When the current French president, Nicolas Sarkozy, began his campaign in 2007, it was difficult to distinguish some of his rhetoric from Le Pen's. For example, he suggested that people who "slaughter sheep in their bathtubs" were unwelcome in France, and he won the election because he brought together votes from the right. Now Sarkozy will probably soon be confronted with a new National Front, a toned-down -- but perhaps more dangerous -- version of its former self. Marine Le Pen, the daughter of the party's founder, will campaign for the party's chairmanship in January and intends to create a party that could also appeal to the political center.
Marine Le Pen portrays herself as non-dogmatic and intellectual. She wears business suits and distributes kisses during her campaign appearances at markets in the Paris metropolitan area. "I want to unite all the French," she says. At the same time, like Wilders, she raves against the burqa and Islamization. She too has recognized that targeted Islamophobia is more promising than traditional xenophobia.

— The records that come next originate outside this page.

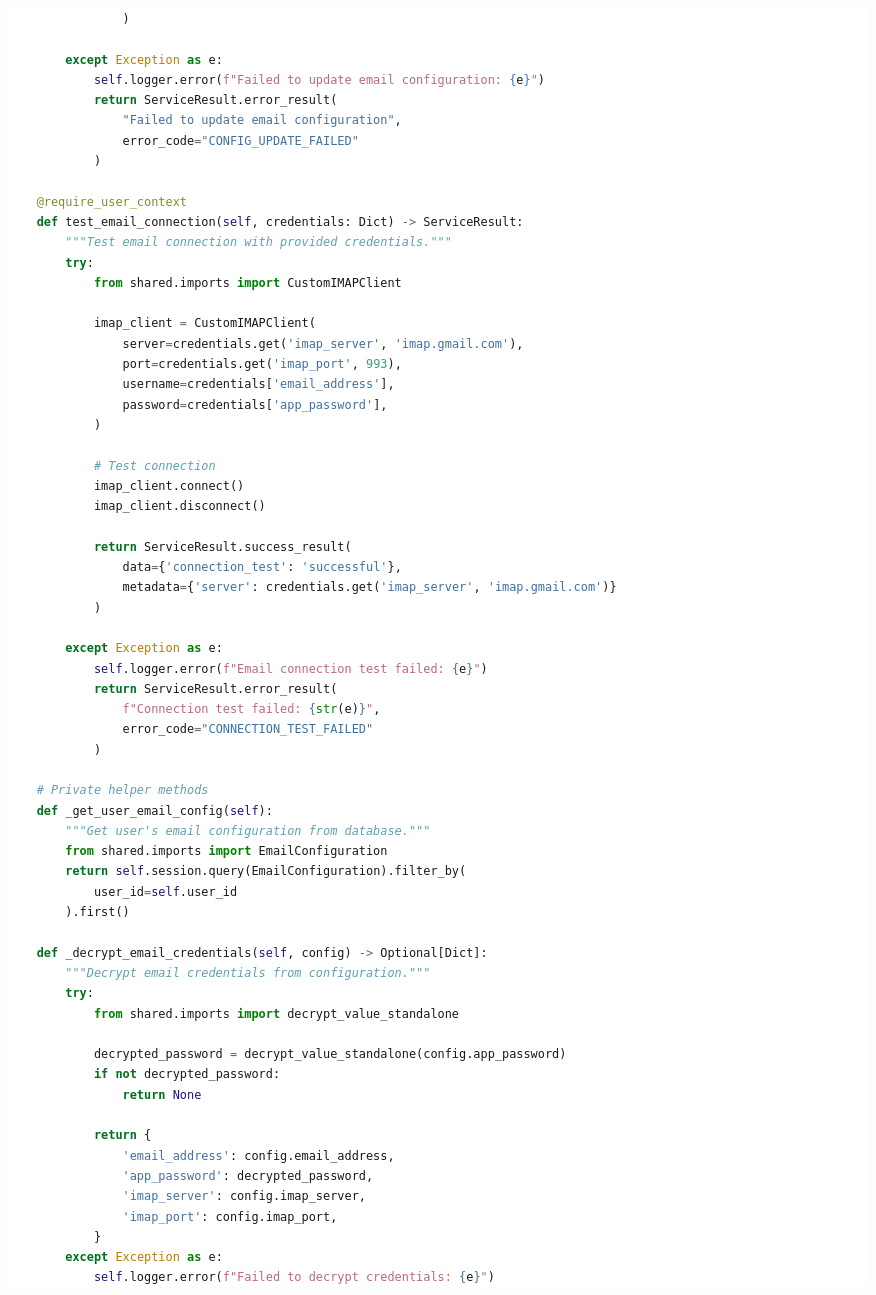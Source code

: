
 ```python
                )
                
        except Exception as e:
            self.logger.error(f"Failed to update email configuration: {e}")
            return ServiceResult.error_result(
                "Failed to update email configuration",
                error_code="CONFIG_UPDATE_FAILED"
            )
    
    @require_user_context
    def test_email_connection(self, credentials: Dict) -> ServiceResult:
        """Test email connection with provided credentials."""
        try:
            from shared.imports import CustomIMAPClient
            
            imap_client = CustomIMAPClient(
                server=credentials.get('imap_server', 'imap.gmail.com'),
                port=credentials.get('imap_port', 993),
                username=credentials['email_address'],
                password=credentials['app_password'],
            )
            
            # Test connection
            imap_client.connect()
            imap_client.disconnect()
            
            return ServiceResult.success_result(
                data={'connection_test': 'successful'},
                metadata={'server': credentials.get('imap_server', 'imap.gmail.com')}
            )
            
        except Exception as e:
            self.logger.error(f"Email connection test failed: {e}")
            return ServiceResult.error_result(
                f"Connection test failed: {str(e)}",
                error_code="CONNECTION_TEST_FAILED"
            )
    
    # Private helper methods
    def _get_user_email_config(self):
        """Get user's email configuration from database."""
        from shared.imports import EmailConfiguration
        return self.session.query(EmailConfiguration).filter_by(
            user_id=self.user_id
        ).first()
    
    def _decrypt_email_credentials(self, config) -> Optional[Dict]:
        """Decrypt email credentials from configuration."""
        try:
            from shared.imports import decrypt_value_standalone
            
            decrypted_password = decrypt_value_standalone(config.app_password)
            if not decrypted_password:
                return None
            
            return {
                'email_address': config.email_address,
                'app_password': decrypted_password,
                'imap_server': config.imap_server,
                'imap_port': config.imap_port,
            }
        except Exception as e:
            self.logger.error(f"Failed to decrypt credentials: {e}")
```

Le Pen poses a threat to Sarkozy, whose own shift to the right this year reveals how seriously he takes that threat. The debate he has launched in France over "national identity" is clearly directed against Muslims, and he has also embarked on a campaign to deport the Roma. So far, these tactics have done nothing for Sarkozy in the polls.
Borrowing Ideas
The transformation of the National Front is only one example of the new anti-Islamic mainstream among Western Europe's right-wing populist parties. This is the issue that unites all of these parties throughout Europe, which have even taken to borrowing each other's marketing ideas. For example, the Freedom Party of Austria (FPÖ) copied a game from the website of Swiss People's Party (SVP), in which players shoot at minarets popping up in their familiar landscape. The only difference was that the Austrian version also included the option of shooting at the muezzins.
This is a new phenomenon, and it cannot hide the fact that there are still many differences among the parties that are being lumped together under the heading of right-wing populism. It is certainly true that most of them have always been anti-immigration, have positioned themselves against the political elite, have had charismatic leaders and have done particularly well in countries in which the established parties cultivate a culture of consensus. But a neoliberal with rural roots like Swiss politician Christoph Blocher of the SVP has very little in common with the French demagogue Le Pen. Their origins are too different, as are many of the details of their policies.
It is the shared concept of Islam as the enemy that now makes them ideological allies. Still, it is unlikely that these parties will continue to cooperate across borders in the future, despite Wilders' dream of spearheading such a movement throughout Europe. The "International Freedom Alliance" he established in July has two goals: to "defend freedom" and "stop Islam." In a video which is currently the only content on the alliance's website, Wilders says that he wants to pool the existing forces against Islam, in Germany, France, Britain, Canada and the United States.
When asked about Wilders' initiative, Marine Le Pen told SPIEGEL: "Without a concerted revolution, our civilization is ultimately doomed." This may be an acknowledgement of common goals, but it doesn't sound like she necessarily wants to join Wilders' organization.
Handsome Speaking Fees
So far, Wilders has only been successful abroad with right-wing Islamophobic groups in the United States. At the invitation of these groups, he has traveled around the United States for years, collecting awards for his supposed battle to uphold freedom of speech and giving talks to enthusiastic fans -- and collecting handsome speaking fees in the process.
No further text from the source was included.